## Exercise:
What lines of the listing include the string "Modus"? Show them all.

## Records:
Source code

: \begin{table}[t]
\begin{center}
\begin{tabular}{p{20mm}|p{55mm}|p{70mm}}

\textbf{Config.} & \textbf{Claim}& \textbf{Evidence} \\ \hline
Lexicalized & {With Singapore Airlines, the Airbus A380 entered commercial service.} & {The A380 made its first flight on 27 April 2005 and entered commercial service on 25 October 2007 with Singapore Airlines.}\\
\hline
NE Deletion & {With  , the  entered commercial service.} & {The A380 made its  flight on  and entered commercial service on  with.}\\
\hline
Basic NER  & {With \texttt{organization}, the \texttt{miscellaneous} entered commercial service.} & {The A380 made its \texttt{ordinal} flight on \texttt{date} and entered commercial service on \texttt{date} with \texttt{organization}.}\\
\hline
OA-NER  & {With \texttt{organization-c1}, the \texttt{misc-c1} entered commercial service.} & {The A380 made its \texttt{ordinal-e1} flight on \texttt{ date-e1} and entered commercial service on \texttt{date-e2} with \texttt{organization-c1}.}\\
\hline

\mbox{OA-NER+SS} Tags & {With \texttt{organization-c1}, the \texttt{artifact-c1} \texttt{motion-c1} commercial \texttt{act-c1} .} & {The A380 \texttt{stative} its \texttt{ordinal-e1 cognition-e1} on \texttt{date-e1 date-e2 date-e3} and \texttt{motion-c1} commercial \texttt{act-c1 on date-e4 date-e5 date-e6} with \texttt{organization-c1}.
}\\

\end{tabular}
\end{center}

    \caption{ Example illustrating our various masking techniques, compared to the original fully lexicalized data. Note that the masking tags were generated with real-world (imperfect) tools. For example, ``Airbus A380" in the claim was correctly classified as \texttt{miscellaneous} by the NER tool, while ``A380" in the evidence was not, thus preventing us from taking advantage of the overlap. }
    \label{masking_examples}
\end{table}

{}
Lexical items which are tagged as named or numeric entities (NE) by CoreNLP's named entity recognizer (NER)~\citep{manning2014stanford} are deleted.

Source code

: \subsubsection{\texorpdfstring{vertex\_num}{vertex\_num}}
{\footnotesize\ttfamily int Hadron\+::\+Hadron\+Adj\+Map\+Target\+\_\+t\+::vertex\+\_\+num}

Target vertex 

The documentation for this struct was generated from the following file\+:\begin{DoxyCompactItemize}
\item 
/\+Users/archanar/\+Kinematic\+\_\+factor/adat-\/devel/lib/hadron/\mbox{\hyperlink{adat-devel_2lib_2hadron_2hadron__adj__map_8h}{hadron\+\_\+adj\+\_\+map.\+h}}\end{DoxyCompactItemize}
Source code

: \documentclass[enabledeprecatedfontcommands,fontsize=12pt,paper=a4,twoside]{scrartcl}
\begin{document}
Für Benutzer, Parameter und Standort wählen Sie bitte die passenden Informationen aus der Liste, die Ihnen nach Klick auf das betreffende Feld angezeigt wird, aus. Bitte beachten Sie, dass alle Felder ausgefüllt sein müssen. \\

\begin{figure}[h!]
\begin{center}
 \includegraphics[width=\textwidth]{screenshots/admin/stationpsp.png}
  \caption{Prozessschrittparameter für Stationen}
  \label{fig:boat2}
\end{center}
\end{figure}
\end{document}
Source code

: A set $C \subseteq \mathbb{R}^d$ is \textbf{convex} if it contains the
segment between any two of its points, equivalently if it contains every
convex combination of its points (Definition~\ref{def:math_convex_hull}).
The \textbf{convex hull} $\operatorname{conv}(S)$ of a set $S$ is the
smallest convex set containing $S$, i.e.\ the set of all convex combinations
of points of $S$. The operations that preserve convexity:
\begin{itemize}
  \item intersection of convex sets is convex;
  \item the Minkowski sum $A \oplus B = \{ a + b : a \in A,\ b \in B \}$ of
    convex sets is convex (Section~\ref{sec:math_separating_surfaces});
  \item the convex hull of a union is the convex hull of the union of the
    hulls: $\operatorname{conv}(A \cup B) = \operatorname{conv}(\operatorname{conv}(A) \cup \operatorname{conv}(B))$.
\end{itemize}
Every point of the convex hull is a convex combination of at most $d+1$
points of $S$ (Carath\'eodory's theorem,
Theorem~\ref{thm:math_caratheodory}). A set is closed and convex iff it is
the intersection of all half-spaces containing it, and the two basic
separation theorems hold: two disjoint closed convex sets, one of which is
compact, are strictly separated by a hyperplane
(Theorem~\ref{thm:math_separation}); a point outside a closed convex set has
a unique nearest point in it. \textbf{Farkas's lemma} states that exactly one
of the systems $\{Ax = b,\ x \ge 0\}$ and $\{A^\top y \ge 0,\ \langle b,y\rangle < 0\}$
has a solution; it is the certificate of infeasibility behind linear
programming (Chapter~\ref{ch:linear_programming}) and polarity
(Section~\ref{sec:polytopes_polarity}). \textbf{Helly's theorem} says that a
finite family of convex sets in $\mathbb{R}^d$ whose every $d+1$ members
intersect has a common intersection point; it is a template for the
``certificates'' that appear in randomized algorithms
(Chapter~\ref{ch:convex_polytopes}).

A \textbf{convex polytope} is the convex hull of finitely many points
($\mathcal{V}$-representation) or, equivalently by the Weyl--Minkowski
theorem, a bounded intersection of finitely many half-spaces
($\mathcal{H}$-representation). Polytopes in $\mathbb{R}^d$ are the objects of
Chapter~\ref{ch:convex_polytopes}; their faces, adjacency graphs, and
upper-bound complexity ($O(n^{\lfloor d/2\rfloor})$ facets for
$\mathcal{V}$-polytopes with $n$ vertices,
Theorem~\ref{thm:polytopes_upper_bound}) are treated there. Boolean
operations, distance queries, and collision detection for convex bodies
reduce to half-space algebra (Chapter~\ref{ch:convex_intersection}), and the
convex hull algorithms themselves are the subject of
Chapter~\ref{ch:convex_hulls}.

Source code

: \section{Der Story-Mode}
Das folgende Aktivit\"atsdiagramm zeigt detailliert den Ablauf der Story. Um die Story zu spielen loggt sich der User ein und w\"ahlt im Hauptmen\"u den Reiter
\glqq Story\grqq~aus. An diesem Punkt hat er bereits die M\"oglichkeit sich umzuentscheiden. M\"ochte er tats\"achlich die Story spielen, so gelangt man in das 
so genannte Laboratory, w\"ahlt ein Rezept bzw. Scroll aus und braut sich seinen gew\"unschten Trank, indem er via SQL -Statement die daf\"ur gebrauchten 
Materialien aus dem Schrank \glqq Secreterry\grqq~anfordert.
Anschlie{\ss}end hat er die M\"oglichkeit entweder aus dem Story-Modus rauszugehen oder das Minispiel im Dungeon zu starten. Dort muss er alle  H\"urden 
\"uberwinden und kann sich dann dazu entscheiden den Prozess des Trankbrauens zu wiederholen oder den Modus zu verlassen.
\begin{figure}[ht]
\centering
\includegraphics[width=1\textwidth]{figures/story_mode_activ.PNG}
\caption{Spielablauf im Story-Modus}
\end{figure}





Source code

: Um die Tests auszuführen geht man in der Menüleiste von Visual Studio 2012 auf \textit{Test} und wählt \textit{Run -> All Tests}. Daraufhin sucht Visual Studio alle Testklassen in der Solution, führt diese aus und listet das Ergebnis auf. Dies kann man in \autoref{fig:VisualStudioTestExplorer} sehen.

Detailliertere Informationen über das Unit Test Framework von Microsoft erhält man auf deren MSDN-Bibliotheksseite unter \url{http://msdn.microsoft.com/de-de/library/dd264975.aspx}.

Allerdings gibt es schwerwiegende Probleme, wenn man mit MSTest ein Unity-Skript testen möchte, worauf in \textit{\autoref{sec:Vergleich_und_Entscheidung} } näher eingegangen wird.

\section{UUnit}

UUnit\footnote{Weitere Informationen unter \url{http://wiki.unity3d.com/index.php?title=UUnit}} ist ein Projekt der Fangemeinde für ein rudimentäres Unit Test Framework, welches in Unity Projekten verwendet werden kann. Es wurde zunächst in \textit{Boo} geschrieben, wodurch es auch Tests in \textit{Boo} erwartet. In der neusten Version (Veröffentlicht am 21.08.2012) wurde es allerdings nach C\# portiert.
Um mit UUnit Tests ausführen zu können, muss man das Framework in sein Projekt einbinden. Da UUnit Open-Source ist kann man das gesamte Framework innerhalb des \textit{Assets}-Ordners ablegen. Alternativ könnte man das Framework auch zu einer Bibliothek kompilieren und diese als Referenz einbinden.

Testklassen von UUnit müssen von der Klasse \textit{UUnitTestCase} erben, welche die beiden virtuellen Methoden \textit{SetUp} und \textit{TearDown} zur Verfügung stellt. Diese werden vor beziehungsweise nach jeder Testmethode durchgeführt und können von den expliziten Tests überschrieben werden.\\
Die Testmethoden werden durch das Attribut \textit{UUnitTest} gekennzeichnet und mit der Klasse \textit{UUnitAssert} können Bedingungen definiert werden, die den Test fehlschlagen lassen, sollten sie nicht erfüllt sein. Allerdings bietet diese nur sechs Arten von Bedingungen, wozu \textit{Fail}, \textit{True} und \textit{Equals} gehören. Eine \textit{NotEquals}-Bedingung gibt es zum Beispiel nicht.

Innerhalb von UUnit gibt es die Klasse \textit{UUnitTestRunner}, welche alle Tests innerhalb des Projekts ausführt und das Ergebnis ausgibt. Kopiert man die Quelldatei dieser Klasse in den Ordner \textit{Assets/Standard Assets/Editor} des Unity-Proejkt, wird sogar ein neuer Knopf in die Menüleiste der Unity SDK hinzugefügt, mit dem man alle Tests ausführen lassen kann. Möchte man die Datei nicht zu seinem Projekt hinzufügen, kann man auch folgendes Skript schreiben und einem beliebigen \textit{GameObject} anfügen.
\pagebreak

## Answer box:
Anschlie{\ss}end hat er die M\"oglichkeit entweder aus dem Story-Modus rauszugehen oder das Minispiel im Dungeon zu starten. Dort muss er alle  H\"urden 
\"uberwinden und kann sich dann dazu entscheiden den Prozess des Trankbrauens zu wiederholen oder den Modus zu verlassen.
\caption{Spielablauf im Story-Modus}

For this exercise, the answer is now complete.